Until 2010, Briana Scurry was a world-class athlete who had received both an Olympic gold medal and won the World Cup with Team USA. But, her career was suddenly ended by a traumatic brain injury and neck injury during a game.
“I know I blacked out for an instant and I was on the ground. It started to get a little bit fuzzy and I knew there was something wrong,” she says.
Since that fateful injury, Scurry hasn’t been able to compete, but that hasn’t kept her from being involved with athletics as an advocate raising awareness of traumatic brain injury.
“Talking about brain injury makes people uncomfortable. They don’t want to talk about it. But we need to talk about it because there are facts that people need to know,” Scurry tells Newsmax Health. “And No. 1 is the fact that, if you’re a highly competitive athlete, you will end up with a concussion at some point.”
While that might seem like an exaggeration, the data shows the risks for brain injuries rises significantly for athletes at the highest levels of competition. Football and hockey have both been heavily criticized for their high injury rates and management of brain injuries. Soccer, however, has been largely overlooked despite being one of the leading causes of sports-related brain injuries in women.
Scurry knows just how dangerous brain injuries in the sport can be. She was going after a low ball during a professional soccer game and was kneed in the side of the head when she experienced her life-changing concussion.
At first, doctors assumed the concussion was mild and would heal quickly, allowing Scurry to continue her career.
“That is usually what happens, but not in my case. I was one of the 10 to15 percent of people who sustained a serious brain injury, but no one realized it at the time,” she recalls.
Instead of quickly healing, her symptoms grew worse. She lived with intense daily headaches, difficulty concentrating, memory problems, balance problems, along with numerous emotional issues.
“I was anxious and depressed every day and I wondered if I’d ever get better,” she says.
It wasn’t until 2013, three years after her injury, that Dr. Kevin Crutchfield at Georgetown University Medical Center diagnosed her with a severe head injury. Ultimately, Scurry needed surgery on her bilateral occipital lobe to relieve her headaches, but she has gradually recovered.
Through her experiences, Scurry also gained a new perspective on her own sport.
“Before I was injured, my perspective was getting hit was ‘It’s no big deal, I’ll shake it off, I’ll be fine.’ But now I know differently, and getting hurt myself changed my whole attitude,” she says.
Following her injury, Scurry began researching brain injuries and noticed that women with TBI are often overlooked.
“I read an article that stated that one of every two female youth soccer players will suffer a concussion while playing. I realized that the number of reported cases were likely understated and probably didn’t account for the players who had suffered multiple concussions, like I had,” she says.
“Now that we have that data, I think the problem has come to a critical point in awareness,” she explained. “This is why the NFL had to address it, and TBI’s are becoming an important issue in other sports as well.”
Now that she has recovered, Scurry has made it her mission to raise awareness about the risks of brain injuries, especially in children and younger athletes.
“I am concerned about children that are playing pee wee football and youth sports.
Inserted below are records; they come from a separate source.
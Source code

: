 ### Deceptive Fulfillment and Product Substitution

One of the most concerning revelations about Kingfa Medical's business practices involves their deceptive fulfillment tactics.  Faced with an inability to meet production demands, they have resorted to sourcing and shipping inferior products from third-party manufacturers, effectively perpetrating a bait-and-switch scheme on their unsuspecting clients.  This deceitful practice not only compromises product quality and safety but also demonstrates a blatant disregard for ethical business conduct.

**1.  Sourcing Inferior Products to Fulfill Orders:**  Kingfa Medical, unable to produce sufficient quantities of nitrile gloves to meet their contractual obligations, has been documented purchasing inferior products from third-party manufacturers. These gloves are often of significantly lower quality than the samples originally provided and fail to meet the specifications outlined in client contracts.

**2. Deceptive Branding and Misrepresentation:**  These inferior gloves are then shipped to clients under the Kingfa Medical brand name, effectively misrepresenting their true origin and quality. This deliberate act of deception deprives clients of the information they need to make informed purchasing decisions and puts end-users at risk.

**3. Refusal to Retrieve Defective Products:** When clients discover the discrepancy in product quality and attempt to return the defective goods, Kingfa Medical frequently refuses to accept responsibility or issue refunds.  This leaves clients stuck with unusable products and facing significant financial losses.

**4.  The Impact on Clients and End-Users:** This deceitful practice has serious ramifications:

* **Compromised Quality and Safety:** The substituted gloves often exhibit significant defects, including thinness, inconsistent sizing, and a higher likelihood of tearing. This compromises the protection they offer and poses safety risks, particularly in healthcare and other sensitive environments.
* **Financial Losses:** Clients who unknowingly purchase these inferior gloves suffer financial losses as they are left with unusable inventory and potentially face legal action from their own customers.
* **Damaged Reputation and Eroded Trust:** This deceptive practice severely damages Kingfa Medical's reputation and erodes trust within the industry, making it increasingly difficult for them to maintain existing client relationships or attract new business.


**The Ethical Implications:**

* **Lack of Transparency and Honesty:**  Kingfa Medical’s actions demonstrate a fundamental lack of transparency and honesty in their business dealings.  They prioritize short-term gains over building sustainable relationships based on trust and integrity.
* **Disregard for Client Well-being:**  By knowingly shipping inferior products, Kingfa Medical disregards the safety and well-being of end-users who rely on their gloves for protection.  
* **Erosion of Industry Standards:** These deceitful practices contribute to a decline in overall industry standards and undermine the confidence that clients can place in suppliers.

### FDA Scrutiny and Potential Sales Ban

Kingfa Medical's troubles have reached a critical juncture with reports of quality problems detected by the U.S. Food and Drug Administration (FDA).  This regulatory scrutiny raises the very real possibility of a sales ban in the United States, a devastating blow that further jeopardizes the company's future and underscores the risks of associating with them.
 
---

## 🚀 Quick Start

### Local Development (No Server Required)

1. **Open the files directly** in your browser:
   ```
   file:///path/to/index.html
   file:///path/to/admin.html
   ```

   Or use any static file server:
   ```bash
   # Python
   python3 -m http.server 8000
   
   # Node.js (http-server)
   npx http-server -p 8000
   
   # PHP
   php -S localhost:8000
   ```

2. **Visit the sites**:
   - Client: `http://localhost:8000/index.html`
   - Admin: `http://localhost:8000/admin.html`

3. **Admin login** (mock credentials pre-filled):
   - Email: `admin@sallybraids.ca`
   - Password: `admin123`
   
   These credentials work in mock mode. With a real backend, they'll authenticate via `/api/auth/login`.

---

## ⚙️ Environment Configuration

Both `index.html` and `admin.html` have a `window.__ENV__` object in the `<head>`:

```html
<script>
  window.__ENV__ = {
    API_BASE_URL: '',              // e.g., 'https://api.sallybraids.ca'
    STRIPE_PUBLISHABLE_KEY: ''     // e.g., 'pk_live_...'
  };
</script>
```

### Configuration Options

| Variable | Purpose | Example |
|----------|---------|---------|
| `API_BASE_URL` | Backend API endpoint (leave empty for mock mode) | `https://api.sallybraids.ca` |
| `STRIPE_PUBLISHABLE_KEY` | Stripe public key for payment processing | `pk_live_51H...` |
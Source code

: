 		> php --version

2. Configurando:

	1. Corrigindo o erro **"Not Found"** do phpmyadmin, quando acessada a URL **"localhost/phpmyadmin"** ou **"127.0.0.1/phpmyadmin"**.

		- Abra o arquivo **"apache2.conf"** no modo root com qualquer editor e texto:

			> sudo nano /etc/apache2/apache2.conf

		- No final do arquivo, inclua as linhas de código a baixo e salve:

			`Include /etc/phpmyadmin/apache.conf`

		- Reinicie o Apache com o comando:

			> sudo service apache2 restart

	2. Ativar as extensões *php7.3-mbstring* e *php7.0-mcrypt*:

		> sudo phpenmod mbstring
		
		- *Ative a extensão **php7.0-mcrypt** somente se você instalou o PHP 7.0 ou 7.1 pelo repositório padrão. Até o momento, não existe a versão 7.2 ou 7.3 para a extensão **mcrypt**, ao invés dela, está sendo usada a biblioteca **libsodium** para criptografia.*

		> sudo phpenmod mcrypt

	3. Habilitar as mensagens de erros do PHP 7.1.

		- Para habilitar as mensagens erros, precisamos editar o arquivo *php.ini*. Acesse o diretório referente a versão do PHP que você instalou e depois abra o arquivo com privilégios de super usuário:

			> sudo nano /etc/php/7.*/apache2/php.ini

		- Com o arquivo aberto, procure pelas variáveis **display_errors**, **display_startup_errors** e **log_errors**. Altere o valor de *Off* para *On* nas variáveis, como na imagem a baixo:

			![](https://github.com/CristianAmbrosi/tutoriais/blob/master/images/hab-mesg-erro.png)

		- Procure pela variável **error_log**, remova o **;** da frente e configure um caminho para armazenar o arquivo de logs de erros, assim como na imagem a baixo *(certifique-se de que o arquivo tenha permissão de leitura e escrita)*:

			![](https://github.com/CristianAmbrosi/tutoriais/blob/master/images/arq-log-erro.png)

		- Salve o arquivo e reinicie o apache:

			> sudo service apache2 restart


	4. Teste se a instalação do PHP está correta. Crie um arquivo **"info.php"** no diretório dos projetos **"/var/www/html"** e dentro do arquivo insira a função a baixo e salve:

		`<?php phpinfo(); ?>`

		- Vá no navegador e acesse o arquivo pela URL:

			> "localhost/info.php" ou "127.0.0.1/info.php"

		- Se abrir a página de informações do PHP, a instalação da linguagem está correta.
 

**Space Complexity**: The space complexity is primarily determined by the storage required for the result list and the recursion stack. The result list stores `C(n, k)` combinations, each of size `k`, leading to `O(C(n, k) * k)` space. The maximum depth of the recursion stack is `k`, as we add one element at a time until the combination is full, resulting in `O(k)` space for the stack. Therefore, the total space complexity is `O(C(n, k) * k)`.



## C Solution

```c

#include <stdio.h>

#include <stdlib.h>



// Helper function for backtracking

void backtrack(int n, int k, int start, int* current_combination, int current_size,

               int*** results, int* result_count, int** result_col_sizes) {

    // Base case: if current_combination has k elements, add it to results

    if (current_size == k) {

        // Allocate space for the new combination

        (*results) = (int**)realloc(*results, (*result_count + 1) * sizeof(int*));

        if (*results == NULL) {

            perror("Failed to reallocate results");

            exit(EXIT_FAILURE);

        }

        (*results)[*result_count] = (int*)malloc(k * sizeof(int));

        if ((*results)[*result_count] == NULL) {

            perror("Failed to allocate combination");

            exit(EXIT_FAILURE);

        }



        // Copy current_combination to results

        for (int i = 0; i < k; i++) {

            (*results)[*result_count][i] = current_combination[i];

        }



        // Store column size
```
These are children so young that their brains aren’t even developed yet. If parents are going to let their kids play, need to educate themselves, and not make the coach the lone person responsible for your child’s welfare and health,” she says.
While she has learned a lot through her injury and long recovery, Scurry doesn’t regret her decision to be a professional soccer player.
“Sports has given me so much in my life,” she states, adding, “I’m just telling people that they need to be aware of what traumatic brain injury is and what to do if it happens to you.”